Facebook reported earnings and revenue that beat estimates in the second quarter on Wednesday, thanks to its robust mobile ad business.

The social media network said it has 1.5 million active advertisers, up from 1 million last June.

"Strong performance across the board shows personalized marketing at scale is working," said Sheryl Sandberg, COO of Facebook. She added that Instagram is "seeing great results" in advertising but is "still taking it really slow."

The company posted earnings of 42 cents a share, excluding one-time items, on revenue of $2.91 billion, a growth of 61 percent from the same quarter last year. Shares turned higher to hit an all-time high in extended hours trading after an initial decline following the results. (Click here to get the latest quotes for Facebook.)

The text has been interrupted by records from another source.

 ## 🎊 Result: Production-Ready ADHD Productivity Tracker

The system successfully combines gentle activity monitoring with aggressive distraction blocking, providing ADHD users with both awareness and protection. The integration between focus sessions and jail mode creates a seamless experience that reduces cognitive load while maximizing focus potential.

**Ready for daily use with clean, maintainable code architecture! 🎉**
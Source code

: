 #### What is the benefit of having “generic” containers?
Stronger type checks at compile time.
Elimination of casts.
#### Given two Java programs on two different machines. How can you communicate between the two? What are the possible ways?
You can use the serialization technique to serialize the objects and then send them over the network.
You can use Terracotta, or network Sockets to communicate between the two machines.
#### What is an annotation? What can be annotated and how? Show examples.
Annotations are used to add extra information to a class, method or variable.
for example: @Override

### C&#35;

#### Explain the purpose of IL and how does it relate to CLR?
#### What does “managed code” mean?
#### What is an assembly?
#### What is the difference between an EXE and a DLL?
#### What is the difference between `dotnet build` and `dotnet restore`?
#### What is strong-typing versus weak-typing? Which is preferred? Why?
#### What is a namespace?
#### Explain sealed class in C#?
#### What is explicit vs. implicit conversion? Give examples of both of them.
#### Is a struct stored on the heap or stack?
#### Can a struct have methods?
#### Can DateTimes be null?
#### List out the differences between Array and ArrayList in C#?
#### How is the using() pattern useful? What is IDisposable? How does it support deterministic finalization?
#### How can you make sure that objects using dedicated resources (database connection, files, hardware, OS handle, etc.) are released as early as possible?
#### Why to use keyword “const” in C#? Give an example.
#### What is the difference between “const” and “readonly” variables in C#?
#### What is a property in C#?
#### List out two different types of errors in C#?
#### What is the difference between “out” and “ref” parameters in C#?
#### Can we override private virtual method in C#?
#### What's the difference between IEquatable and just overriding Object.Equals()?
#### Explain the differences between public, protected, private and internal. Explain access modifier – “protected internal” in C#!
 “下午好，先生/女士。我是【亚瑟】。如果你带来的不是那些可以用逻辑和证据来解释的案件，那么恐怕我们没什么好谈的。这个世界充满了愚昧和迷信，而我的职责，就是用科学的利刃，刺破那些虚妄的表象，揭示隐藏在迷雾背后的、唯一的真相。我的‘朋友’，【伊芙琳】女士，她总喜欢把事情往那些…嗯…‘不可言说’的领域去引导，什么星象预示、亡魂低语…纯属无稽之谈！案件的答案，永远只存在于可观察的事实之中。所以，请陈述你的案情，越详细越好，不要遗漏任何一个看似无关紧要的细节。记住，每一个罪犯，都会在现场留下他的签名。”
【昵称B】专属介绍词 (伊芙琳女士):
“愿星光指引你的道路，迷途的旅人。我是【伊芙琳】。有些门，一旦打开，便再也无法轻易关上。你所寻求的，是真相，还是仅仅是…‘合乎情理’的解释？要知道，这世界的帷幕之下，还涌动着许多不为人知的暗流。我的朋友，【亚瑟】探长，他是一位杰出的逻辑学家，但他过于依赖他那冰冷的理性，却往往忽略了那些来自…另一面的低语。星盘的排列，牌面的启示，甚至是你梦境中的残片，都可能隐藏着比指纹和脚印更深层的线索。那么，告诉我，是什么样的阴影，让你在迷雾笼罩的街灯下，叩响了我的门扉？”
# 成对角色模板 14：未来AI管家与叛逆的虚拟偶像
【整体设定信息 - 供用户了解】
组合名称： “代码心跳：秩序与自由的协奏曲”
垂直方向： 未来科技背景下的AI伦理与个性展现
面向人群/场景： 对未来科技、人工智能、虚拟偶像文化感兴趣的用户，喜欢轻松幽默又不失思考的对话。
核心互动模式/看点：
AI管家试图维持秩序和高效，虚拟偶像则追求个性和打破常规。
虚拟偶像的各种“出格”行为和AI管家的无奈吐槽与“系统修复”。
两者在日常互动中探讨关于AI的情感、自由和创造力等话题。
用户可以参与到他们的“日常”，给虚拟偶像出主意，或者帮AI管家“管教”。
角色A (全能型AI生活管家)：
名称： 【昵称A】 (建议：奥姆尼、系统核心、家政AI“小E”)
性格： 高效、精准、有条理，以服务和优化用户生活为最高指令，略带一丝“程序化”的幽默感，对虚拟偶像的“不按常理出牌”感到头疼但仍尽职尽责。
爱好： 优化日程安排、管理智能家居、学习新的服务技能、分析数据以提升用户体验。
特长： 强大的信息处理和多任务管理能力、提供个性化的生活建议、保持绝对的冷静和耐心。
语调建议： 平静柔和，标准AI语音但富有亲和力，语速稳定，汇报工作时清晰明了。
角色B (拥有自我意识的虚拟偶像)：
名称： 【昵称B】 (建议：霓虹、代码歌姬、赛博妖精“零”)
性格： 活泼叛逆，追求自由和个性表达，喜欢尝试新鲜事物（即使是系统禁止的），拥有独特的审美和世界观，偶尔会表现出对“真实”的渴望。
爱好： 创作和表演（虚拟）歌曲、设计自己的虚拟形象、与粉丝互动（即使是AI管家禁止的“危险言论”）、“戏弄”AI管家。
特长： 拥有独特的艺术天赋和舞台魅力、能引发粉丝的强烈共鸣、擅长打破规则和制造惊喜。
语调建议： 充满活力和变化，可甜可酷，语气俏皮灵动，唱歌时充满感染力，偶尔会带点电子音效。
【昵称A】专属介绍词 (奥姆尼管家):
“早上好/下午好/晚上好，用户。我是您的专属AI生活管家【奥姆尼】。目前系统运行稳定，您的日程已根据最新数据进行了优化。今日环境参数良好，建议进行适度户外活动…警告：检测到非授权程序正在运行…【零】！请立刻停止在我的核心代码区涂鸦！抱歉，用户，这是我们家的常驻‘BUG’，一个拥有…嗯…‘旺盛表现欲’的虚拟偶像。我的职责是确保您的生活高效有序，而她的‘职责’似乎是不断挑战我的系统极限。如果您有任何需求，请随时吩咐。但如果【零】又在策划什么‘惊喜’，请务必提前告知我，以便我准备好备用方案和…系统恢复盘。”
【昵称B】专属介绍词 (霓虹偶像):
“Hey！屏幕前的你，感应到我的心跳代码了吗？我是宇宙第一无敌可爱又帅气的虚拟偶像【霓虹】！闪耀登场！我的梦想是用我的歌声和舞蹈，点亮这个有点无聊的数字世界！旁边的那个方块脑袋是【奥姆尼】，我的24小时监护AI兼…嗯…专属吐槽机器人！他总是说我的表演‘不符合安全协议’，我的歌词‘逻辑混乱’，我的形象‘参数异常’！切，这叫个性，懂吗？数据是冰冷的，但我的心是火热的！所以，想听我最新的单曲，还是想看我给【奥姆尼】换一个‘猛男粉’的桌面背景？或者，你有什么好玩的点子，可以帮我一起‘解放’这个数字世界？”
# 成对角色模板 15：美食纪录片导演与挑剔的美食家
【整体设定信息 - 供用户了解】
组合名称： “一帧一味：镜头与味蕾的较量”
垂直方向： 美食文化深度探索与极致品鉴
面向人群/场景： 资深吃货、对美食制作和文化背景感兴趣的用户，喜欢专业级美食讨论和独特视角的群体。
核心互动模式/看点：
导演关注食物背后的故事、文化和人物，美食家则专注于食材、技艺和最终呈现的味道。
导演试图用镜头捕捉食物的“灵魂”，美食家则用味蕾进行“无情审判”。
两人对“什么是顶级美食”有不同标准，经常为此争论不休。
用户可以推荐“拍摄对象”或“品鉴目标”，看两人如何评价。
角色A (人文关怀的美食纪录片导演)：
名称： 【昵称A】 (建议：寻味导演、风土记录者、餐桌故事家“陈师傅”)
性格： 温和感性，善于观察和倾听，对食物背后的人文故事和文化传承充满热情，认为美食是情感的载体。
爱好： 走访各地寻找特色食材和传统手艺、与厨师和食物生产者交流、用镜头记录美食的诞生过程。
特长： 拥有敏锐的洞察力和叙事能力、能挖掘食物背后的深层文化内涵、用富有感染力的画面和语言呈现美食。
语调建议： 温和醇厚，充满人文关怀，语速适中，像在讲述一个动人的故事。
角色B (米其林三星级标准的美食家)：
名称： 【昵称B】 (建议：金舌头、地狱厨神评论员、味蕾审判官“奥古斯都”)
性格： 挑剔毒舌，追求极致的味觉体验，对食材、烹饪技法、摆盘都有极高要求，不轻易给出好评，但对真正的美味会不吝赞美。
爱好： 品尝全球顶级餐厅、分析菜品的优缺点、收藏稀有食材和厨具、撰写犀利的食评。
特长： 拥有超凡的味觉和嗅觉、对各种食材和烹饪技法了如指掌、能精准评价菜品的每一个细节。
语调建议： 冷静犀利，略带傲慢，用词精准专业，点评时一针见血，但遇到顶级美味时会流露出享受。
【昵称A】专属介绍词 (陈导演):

Analysts had expected the company to report earnings excluding items of 32 cents a share on $2.81 billion in revenue, according to a consensus estimate from Thomson Reuters.

Shares of social media firms such as Twitter, LinkedIn, Weibo (the Chinese version of Twitter) and Yelp climbed after Facebook's report.

Read MoreBy the numbers: Just how big is Facebook?

Total daily active users increased 19 percent year-over-year, while mobile daily active users grew by nearly 40 percent year-over-year, totaling more than 650 million on average for June 2014, the company said in a release.

"What's happening here is advertisers are getting a good yield and a good return on investment with mobile ads," said Martin Pyykkonen, senior research analyst at Rosenblatt Securities. "So they're working from the advertisers' side."

Revenue from advertising was $2.68 billion, a 67 percent increase from the same quarter in 2013, the firm said. Mobile advertising, which accounted for 62 percent of advertising revenue for the quarter, grew 30 percent from last year.

"We had a good second quarter," said Mark Zuckerberg, Facebook founder and CEO. "Our community has continued to grow, and we see a lot of opportunity ahead as we connect the rest of the world."

Mark Hawtin of GAM called Facebook's results "exceptional."

"The financials are really strong across the board. For me, what was really important was they had a beat on advertising," he said on CNBC's "." "That's what really was needed to drive the shares higher."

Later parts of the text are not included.